Kitchen, This is one of the best most intelligent answers I have seen on Mineral Rights Forum in the year's I have been on this. You hit the nail on the head with that answer.

The Judge in this case must have been a friend, family member and just plain crooked!

In a good court of law this would never stand! And probably not if it is appealed, especially with the the tax notices being sent every year! I would go for it if it was mine and try to get others that are effected this way join in and help with the expenses.

Awful. I am sorry to hear of your situation. Unfortunately, land theft is too common

in Texas, and it is so demoralizing to be a victim of theft. Who wants to be a victim?

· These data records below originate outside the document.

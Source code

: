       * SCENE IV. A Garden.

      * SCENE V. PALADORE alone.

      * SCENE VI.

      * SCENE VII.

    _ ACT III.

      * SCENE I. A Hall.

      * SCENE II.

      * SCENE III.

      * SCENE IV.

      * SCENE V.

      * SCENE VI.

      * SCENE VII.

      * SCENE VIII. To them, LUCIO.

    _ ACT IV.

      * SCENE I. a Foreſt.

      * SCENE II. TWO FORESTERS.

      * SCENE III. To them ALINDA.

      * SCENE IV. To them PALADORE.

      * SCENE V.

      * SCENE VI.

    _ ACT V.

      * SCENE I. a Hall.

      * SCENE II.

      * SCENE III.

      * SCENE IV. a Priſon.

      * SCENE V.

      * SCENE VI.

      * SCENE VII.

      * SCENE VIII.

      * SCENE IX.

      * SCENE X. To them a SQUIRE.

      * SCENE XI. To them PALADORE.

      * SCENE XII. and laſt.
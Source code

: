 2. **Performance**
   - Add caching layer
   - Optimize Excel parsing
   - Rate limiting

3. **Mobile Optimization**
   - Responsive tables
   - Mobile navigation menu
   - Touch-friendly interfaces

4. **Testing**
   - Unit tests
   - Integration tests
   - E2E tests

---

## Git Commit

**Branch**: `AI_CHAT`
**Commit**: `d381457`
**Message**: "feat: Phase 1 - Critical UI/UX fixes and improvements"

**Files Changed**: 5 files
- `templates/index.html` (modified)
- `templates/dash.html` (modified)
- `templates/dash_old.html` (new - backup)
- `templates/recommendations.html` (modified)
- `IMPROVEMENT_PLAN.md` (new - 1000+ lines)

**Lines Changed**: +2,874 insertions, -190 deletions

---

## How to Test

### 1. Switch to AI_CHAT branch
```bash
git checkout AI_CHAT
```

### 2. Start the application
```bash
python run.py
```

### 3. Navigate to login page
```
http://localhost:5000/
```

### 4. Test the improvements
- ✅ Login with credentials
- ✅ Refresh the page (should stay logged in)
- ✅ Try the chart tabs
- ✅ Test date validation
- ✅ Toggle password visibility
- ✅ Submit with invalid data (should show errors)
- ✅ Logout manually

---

The gentleman who owns the Austin Bulldog has unraveled some serious fraud. He is

not a lawyer, he is an investigative journalist. What a fellow. My short term memory is

not so good at present, he owns the paper, located in Austin. He unraveled a big problem

in Williamson County, and he writes clearly and quite well. Can't say he will be interested, if he is,

well, lucky you. Darn thieves.

Good questions!

Thank you SO much! Very good ideas, here, especially about naming the tax assessor office in the lawsuit. Problem is, I have already spent a wad.....I'm hoping a law firm will take it on a contingency basis (if they win, they get part of the proceeds).

Judges are wrong and some are crooked! Cases get over turned in Texas sometimes. Don't give up and quit! If the plaintiff did not make an honest effort to contact everyone by Certified Letters it wasn't legal. An honest effort is required in Texas. SINCE it was 10,000 acres or more I can't believe they would even try to do this kind of thing! I don't believe the Texas Court Of Appeals will let this stand because of it size. You probably have a case of them putting a "cloud" on your mineral and property title also!

They did not go after all acreage. What they did was go after individual 10 acre farm tracts. These were tracts that were sold in early 1900's to people from Arkansas and Missouri. Many went broke during the depression and were never heard from again, probably dieing without many assets and thus not leaving a Last Will and Testament.

My great grandfather acquired the entire 10,000 acres from a man that had assembled the acreage. The deeds varied by tract: some was conveyed via General Warranty, Some by Special Warranty and Some by Quit Claim.

These 10 acre tracts that were claimed by the surface owner, were under fence, had been for many years and rightfully it belongs to them.

The problem is when they claimed the minerals. I believe these tracts were the ones conveyed by Quit Claim Deeds.

Clearly my great grandfather had attempted to reserve for himself 1/2 of a 1/2 or 1/4. (he had a partner and they split the reserved 1/2 between themselves) In addition he had intended for the subsequent owner to have the other 1/2.

By the fact that lender had foreclosed the subsequent owner and had thus stepped in to their position as to surface and conveyed minerals and due to the fact that the lender who became the owner entered into a recorded docuement stipulating the owenrship in certain of these disputed tracts, the current owner was aware of what was of record and bought the land and certain minerals subject to that.

Now when they file the trespass to try title, they are in essence clearing the title on the surface but grabbing for minerals they were never entitled to. In my little simple mind, they were invalidating a prior reservation of minerals and if that is the case then my great grandfathers reservation should then step in over that disputed portion.

By my calculation the landowner received approximately 19 net acres from me and the same from my two brothres, that I believe rightfully belonged to me and them. A business decision forced me to walk away from what I believe was being taken from me.